Task statement: Search the records for the string "that", then copy each line where it appears.

Records contained in a dataset:

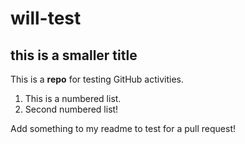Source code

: # will-test
## this is a smaller title
This is a **repo** for testing GitHub activities.

1. This is a numbered list.
2. Second numbered list!

Add something to my readme to test for a pull request!
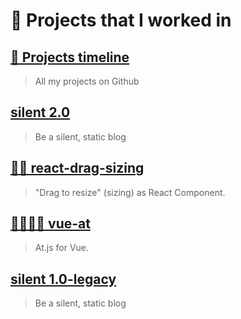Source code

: # 🎯 Projects that I worked in

## [📅 Projects timeline](timeline.md)

> All my projects on Github

## [silent 2.0](silent_2.0/)

> Be a silent, static blog

## [✋🏻 react-drag-sizing](react-drag-sizing/)

> "Drag to resize" (sizing) as React Component.

## [👨‍👩‍👧‍👦 vue-at](vue-at/)

> At.js for Vue.

## [silent 1.0-legacy](silent/)

> Be a silent, static blog
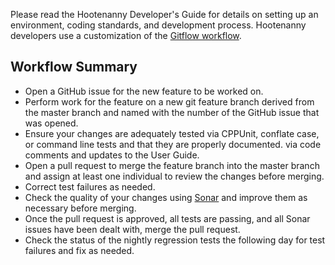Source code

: Please read the Hootenanny Developer's Guide for details on setting up an environment, coding standards, and 
development process. Hootenanny developers use a customization of the 
[Gitflow workflow](https://www.atlassian.com/git/tutorials/comparing-workflows#gitflow-workflow).
## Workflow Summary
* Open a GitHub issue for the new feature to be worked on.
* Perform work for the feature on a new git feature branch derived from the master branch and named with the number of the GitHub issue that was opened.
* Ensure your changes are adequately tested via CPPUnit, conflate case, or command line tests and that they are properly documented.
via code comments and updates to the User Guide.
* Open a pull request to merge the feature branch into the master branch and assign at least one individual to review the changes before merging.
* Correct test failures as needed.
* Check the quality of your changes using [Sonar](https://sonarcloud.io/dashboard?id=hoot) and improve them as necessary before merging.
* Once the pull request is approved, all tests are passing, and all Sonar issues have been dealt with, merge the pull request.
* Check the status of the nightly regression tests the following day for test failures and fix as needed.
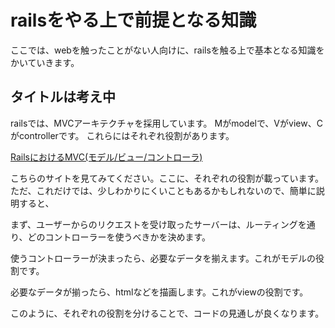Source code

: 
# railsをやる上で前提となる知識

ここでは、webを触ったことがない人向けに、railsを触る上で基本となる知識をかいていきます。

## タイトルは考え中

railsでは、MVCアーキテクチャを採用しています。
Mがmodelで、Vがview、Cがcontrollerです。
これらにはそれぞれ役割があります。

<!-- 例えば、データベースとの接続やデータの扱いを担当するのはモデルですが、 -->

[RailsにおけるMVC(モデル/ビュー/コントローラ)](http://www.rubylife.jp/rails/ini/index7.html)

こちらのサイトを見てみてください。ここに、それぞれの役割が載っています。
ただ、これだけでは、少しわかりにくいこともあるかもしれないので、簡単に説明すると、

まず、ユーザーからのリクエストを受け取ったサーバーは、ルーティングを通り、どのコントローラーを使うべきかを決めます。

使うコントローラーが決まったら、必要なデータを揃えます。これがモデルの役割です。

必要なデータが揃ったら、htmlなどを描画します。これがviewの役割です。

このように、それぞれの役割を分けることで、コードの見通しが良くなります。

Result of the exercise:
: # 🎯 Projects that I worked in
* Perform work for the feature on a new git feature branch derived from the master branch and named with the number of the GitHub issue that was opened.
* Ensure your changes are adequately tested via CPPUnit, conflate case, or command line tests and that they are properly documented.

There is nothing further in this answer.